By Felix Light
TBILISI Armenian Prime Minister Nikol Pashinyan on Tuesday said he was ready to sign a peace deal with Azerbaijan by the end of the year, even as Baku accused Yerevan of undermining the process of normalising their relations.
Russia's state-run TASS news agency cited Pashinyan as telling the European Parliament in Strasbourg that Armenia was ready to end more than three decades of hostilities, and to guarantee the safety of ethnic Azeris in Armenia.
But in a statement later on, Azerbaijan's Foreign Ministry accused Pashinyan of undermining the peace process with "aggressive rhetoric". It said Armenia as a country had a reputation for "blunt falsification of facts and history".
The two countries have in recent weeks stated their willingness to sign a treaty to end decades of intermittent conflict over Nagorno-Karabakh, a breakaway region that Azerbaijan recaptured last month, prompting most of its population of some 120,000 ethnic Armenians to flee to Armenia.
Armenia describes the Karabakh Armenians' flight as ethnic cleansing driven by the threat of violence after a nine-month blockade of essential supplies, the latest chapter in a conflict between Christian Armenians and Turkic Muslim Azeris that goes back more than a century.
Azerbaijan says the Karabakh Armenian civilians were welcome to stay and be integrated in Azerbaijani society, but left voluntarily.
Beyond Karabakh, the two countries' shared border is riddled with small exclaves surrounded by the other side's land - sovereign territory that is in effect occupied by the other side - complicating a final peace deal.

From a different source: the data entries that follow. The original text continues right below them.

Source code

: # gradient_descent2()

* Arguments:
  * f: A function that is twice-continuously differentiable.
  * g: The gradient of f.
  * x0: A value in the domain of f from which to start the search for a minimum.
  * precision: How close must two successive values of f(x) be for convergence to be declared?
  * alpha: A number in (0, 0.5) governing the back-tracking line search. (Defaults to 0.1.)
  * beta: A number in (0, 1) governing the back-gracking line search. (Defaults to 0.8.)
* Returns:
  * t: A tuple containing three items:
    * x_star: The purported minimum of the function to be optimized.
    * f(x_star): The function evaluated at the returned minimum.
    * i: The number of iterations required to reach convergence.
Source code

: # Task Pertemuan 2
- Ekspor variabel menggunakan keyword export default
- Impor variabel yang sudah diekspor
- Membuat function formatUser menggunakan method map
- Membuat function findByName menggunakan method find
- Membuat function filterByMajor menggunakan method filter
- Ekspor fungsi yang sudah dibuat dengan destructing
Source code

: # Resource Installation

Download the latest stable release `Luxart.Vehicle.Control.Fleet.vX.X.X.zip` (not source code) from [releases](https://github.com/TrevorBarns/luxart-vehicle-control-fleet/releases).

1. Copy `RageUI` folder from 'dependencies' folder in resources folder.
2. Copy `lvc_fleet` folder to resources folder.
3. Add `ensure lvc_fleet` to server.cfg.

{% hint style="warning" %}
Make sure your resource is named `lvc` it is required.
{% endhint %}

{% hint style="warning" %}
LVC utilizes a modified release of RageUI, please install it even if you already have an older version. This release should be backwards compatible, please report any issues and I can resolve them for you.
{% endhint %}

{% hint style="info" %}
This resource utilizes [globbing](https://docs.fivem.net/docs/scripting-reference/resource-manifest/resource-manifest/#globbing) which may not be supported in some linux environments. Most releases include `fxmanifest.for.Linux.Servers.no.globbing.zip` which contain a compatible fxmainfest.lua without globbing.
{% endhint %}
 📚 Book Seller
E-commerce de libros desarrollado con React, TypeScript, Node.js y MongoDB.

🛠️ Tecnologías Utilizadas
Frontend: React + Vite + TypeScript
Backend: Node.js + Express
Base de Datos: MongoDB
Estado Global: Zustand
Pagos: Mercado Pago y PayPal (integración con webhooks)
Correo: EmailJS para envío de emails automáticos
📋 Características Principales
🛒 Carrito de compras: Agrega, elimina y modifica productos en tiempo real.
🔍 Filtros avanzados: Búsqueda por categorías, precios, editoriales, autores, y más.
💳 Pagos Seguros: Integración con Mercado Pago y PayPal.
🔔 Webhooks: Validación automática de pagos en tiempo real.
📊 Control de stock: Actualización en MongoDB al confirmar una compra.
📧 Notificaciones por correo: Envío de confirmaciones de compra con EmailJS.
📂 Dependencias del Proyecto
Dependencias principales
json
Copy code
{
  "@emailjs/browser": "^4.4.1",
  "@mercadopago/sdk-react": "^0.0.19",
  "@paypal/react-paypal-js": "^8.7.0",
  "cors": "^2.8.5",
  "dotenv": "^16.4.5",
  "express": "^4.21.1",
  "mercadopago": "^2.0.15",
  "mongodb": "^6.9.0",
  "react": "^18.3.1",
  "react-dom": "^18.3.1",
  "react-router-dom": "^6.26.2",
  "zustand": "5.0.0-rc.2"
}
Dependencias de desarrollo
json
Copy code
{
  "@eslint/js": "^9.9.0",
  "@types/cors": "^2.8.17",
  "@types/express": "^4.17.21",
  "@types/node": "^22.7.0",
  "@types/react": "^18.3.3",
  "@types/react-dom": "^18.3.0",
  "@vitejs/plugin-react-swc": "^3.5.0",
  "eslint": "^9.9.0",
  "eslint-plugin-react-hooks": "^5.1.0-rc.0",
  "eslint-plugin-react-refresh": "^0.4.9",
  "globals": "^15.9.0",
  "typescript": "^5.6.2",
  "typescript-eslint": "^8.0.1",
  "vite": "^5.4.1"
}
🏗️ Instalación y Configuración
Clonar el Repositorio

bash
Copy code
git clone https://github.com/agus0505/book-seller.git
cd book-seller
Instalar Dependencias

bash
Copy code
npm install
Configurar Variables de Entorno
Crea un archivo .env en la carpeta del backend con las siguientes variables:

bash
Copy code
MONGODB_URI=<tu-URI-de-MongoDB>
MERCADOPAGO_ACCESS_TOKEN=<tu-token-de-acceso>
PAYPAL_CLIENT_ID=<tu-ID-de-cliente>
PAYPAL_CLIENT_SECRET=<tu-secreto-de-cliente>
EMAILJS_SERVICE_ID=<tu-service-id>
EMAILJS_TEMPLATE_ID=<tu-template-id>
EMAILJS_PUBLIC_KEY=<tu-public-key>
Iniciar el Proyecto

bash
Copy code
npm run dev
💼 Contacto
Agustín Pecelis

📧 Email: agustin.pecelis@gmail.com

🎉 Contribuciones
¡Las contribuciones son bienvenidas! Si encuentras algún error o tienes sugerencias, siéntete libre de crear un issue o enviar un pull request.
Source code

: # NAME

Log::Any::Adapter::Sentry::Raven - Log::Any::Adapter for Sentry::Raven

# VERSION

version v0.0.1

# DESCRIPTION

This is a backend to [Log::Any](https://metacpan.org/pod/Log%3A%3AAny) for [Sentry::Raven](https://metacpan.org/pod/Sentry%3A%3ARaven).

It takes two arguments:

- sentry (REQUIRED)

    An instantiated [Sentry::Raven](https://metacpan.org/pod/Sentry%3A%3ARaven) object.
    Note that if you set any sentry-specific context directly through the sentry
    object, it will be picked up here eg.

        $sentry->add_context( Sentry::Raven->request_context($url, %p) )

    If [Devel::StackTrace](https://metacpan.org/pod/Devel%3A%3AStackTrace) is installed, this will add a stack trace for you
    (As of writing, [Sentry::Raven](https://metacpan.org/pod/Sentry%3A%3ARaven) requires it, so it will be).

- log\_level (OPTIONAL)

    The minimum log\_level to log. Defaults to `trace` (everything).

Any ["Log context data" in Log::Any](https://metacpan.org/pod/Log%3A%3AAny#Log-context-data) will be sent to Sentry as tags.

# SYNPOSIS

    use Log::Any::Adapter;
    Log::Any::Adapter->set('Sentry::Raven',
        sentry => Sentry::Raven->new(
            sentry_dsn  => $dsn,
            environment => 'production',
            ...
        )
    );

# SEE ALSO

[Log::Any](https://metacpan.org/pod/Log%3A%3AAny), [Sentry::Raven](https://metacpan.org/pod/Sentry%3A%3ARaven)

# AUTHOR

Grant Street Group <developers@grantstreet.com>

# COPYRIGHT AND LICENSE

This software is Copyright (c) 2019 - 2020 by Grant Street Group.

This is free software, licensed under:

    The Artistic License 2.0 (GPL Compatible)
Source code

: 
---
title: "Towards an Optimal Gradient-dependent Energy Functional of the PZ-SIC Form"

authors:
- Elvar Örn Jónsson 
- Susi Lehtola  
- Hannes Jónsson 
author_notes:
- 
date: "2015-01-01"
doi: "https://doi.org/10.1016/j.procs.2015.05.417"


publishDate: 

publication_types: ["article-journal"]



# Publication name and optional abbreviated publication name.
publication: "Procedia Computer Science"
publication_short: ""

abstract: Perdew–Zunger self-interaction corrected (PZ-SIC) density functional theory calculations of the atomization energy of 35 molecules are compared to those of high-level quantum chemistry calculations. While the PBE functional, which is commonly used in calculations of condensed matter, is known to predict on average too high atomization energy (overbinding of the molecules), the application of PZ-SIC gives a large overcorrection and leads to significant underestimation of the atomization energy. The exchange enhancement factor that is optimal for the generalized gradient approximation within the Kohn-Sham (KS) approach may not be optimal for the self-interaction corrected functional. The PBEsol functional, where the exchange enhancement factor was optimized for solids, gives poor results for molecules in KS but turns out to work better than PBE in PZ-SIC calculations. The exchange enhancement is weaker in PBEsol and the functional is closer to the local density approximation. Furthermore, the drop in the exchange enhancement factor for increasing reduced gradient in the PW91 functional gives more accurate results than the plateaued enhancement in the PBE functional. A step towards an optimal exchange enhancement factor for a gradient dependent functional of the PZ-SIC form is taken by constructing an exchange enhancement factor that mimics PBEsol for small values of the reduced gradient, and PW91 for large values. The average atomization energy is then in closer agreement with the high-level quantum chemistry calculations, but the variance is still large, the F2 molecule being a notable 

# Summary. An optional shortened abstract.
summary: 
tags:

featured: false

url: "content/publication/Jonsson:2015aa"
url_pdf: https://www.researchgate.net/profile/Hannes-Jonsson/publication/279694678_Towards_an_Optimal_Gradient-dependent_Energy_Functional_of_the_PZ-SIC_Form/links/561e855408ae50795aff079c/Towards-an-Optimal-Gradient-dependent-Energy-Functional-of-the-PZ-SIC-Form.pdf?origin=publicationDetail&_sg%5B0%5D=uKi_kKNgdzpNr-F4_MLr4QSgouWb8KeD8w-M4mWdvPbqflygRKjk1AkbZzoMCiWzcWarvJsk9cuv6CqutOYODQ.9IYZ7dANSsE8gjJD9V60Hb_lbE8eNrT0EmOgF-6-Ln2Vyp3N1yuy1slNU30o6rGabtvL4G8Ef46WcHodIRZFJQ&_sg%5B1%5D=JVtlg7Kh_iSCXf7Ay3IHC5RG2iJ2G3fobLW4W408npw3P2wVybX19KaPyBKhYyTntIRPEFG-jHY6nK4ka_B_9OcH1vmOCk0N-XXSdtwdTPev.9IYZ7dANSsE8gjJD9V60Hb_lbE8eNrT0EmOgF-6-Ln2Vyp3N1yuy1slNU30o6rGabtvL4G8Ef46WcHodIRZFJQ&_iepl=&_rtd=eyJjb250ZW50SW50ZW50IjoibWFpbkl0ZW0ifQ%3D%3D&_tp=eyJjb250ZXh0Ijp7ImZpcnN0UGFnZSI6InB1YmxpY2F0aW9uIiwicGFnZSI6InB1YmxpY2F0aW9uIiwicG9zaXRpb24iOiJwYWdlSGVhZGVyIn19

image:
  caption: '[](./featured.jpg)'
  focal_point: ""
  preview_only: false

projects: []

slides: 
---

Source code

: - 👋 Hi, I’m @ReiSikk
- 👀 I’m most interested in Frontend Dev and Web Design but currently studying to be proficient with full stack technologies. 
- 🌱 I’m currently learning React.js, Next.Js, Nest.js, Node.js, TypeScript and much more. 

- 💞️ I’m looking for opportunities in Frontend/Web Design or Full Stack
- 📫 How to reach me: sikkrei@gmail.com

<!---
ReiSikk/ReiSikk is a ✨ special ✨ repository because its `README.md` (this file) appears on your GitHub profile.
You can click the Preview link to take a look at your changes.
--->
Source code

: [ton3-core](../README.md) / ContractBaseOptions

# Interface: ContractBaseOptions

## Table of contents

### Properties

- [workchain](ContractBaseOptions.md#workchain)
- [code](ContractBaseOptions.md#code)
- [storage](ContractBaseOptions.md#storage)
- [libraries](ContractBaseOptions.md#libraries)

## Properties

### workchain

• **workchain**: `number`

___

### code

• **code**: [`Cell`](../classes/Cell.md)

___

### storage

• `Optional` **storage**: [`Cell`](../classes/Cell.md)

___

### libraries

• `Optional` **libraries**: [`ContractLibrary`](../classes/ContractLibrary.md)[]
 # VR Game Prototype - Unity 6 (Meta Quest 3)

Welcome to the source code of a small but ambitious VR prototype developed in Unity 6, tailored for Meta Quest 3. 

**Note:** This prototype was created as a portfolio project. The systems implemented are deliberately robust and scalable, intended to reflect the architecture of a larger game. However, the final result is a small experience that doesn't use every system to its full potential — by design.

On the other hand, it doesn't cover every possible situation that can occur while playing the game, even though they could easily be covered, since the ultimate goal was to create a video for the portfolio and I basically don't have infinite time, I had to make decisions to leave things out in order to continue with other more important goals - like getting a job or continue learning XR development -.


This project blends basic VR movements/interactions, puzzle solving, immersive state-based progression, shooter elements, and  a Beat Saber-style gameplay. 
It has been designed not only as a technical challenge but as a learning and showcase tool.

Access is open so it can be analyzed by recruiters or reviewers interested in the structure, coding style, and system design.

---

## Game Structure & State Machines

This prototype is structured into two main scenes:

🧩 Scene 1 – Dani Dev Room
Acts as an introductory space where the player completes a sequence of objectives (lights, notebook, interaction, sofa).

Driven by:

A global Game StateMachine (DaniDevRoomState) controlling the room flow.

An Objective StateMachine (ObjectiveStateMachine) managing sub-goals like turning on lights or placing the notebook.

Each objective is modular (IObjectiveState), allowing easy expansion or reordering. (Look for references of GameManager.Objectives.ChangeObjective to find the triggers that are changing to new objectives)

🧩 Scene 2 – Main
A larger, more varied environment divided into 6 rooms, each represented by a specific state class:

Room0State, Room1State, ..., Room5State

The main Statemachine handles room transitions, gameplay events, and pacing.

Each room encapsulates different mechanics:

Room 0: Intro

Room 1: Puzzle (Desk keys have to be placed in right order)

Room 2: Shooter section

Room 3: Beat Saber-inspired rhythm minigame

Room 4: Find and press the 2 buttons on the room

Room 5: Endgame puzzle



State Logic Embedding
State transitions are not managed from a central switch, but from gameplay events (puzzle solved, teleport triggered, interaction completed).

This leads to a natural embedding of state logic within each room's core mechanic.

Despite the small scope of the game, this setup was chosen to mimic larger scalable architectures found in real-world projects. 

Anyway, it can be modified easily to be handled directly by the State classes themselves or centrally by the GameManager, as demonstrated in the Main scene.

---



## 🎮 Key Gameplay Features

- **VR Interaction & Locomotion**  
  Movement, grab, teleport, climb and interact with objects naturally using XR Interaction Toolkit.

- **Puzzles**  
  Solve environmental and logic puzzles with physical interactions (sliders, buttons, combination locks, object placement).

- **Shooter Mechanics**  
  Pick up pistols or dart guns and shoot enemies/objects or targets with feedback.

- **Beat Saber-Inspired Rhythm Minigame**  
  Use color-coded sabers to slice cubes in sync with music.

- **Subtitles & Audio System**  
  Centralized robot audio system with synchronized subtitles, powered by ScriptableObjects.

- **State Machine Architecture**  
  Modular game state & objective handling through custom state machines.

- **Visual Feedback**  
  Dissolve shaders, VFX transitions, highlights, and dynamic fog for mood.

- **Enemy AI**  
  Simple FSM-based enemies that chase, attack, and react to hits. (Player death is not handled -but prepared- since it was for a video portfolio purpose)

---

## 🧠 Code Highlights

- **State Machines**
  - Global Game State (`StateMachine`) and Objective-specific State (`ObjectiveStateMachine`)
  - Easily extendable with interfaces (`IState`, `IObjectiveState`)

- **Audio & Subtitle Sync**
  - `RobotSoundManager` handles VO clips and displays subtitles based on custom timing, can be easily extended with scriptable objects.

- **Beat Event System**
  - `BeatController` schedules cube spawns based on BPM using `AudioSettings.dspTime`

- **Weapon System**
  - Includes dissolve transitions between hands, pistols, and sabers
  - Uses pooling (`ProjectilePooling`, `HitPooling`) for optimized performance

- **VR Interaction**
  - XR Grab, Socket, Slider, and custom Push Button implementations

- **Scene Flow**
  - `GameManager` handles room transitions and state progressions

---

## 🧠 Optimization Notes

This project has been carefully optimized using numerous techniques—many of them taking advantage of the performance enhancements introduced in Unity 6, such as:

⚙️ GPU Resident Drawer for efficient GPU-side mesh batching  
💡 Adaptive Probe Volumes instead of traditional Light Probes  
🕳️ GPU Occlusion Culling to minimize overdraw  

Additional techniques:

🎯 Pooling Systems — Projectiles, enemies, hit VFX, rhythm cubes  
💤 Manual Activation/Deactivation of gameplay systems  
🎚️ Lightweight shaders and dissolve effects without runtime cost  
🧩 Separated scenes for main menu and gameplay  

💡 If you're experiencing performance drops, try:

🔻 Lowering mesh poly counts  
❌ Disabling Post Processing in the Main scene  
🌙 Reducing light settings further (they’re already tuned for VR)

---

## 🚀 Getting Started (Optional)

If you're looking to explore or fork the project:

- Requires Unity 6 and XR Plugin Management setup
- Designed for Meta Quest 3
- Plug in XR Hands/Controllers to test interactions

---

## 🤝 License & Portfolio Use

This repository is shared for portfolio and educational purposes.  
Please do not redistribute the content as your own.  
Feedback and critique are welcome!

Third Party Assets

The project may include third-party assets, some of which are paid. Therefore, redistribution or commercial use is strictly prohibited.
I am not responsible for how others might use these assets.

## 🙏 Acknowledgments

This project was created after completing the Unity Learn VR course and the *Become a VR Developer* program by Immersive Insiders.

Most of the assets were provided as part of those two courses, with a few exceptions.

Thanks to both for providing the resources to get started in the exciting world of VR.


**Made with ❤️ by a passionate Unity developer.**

Exchanges of fire across the frontier, sometimes fatal, are a regular occurrence.
Russian President Vladimir Putin last week said he believed a peace deal was achievable if both sides showed goodwill, playing down the difficulty of reaching an agreement on their shared border.
Azerbaijani President Ilham Aliyev on Monday made his first visit to the territories retaken by Azerbaijan last month, and was filmed raising Azerbaijan's flag in the region's capital and treading on the flag of Karabakh's dissolved ethnic Armenian authority.